Zurzeit führen wir in unseren Fabriken und Forschungseinrichtungen Programme zur Senkung des Verbrauchs, zur Wiederverwendung und zum Recycling von Wasser durch. Zwischen 2010 und 2019 konnten wir dank dieser Anstrengungen den Wasserverbrauch in unseren Fabriken um 26% pro Tonne Produkt senken und damit das ursprünglich für 2020 geplante Ziel bereits vorher erreichen.

2. Maßnahmen gegen den Klimawandel

Zwischen 2010 und 2019 haben wir die direkten Treibhausgasemissionen um 52% pro Tonne Produkt reduziert, das heißt noch vor 2020 wie ursprünglich geplant. Dies gelang dank einer Reihe von Projekten zur Nutzung erneuerbarer Energien, die heute 95% des von uns verbrauchten Stroms ausmachen.

Drei unserer sechs Produktionsstandorte nutzen regenerativen Strom. Dieser stammt aus einer Kombination von Solar-, Wind- und Wasserkraft, Erdwärme, Biokraftstoff und Biomasse.

Gemeinsam mit unseren Lieferanten arbeiten wir daran, die Auswirkungen von Treibhausgasen in unserem Vertriebsnetz zu reduzieren. Bei unseren zukünftigen Verbesserungsaktivitäten werden wir Scope-3-Emissionen in den Mittelpunkt stellen. Dies umfasst den vor- und nachgelagerten Warentransport, den Kauf von Waren und Dienstleistungen und die Recyclingfähigkeit unserer Fertigprodukte.

3. Schutz der Umwelt

Anfang 2019 erreichten all unsere Fabriken NULL Abfälle zur Entsorgung auf Deponien – ein Jahr vor dem ursprünglichen Plan für 2020. Bis 2020 werden wir die Ergebnisse unserer Lebenszyklusanalyse nutzen, um Projekte zur Optimierung der Umweltauswirkungen unserer Produkte zu identifizieren.

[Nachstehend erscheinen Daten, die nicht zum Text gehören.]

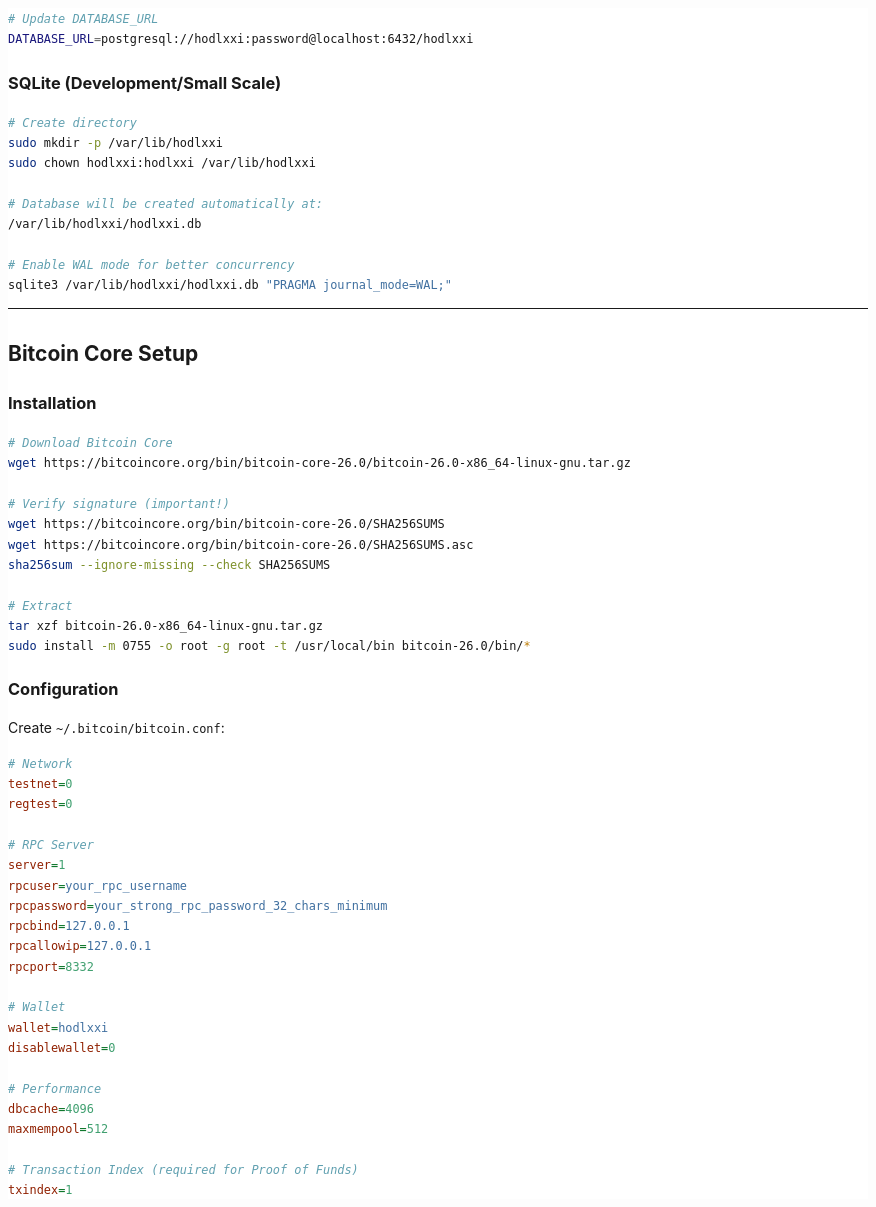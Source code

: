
 ```bash
# Update DATABASE_URL
DATABASE_URL=postgresql://hodlxxi:password@localhost:6432/hodlxxi
```

### SQLite (Development/Small Scale)

```bash
# Create directory
sudo mkdir -p /var/lib/hodlxxi
sudo chown hodlxxi:hodlxxi /var/lib/hodlxxi

# Database will be created automatically at:
/var/lib/hodlxxi/hodlxxi.db

# Enable WAL mode for better concurrency
sqlite3 /var/lib/hodlxxi/hodlxxi.db "PRAGMA journal_mode=WAL;"
```

---

## Bitcoin Core Setup

### Installation

```bash
# Download Bitcoin Core
wget https://bitcoincore.org/bin/bitcoin-core-26.0/bitcoin-26.0-x86_64-linux-gnu.tar.gz

# Verify signature (important!)
wget https://bitcoincore.org/bin/bitcoin-core-26.0/SHA256SUMS
wget https://bitcoincore.org/bin/bitcoin-core-26.0/SHA256SUMS.asc
sha256sum --ignore-missing --check SHA256SUMS

# Extract
tar xzf bitcoin-26.0-x86_64-linux-gnu.tar.gz
sudo install -m 0755 -o root -g root -t /usr/local/bin bitcoin-26.0/bin/*
```

### Configuration

Create `~/.bitcoin/bitcoin.conf`:

```ini
# Network
testnet=0
regtest=0

# RPC Server
server=1
rpcuser=your_rpc_username
rpcpassword=your_strong_rpc_password_32_chars_minimum
rpcbind=127.0.0.1
rpcallowip=127.0.0.1
rpcport=8332

# Wallet
wallet=hodlxxi
disablewallet=0

# Performance
dbcache=4096
maxmempool=512

# Transaction Index (required for Proof of Funds)
txindex=1
```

Anhand dieser Analyse werden wir auch unsere Initiativen in den Bereichen Ökodesign, Herstellung und Transport priorisieren und unsere Lieferanten und ausgelagerten Hersteller weiterhin auf der Grundlage ihrer Umweltleistung bewerten und auswählen.

Dies ist noch nicht alles

Auf der Grundlage eines wissenschaftlich fundierten Ansatzes erforschen und bewerten wir darüber hinaus kontinuierlich Möglichkeiten, die Umweltbelastung durch unsere Betriebe und unsere Produkte weiter zu minimieren, um zur Gestaltung einer nachhaltigen Zukunft für kommende Generationen beizutragen.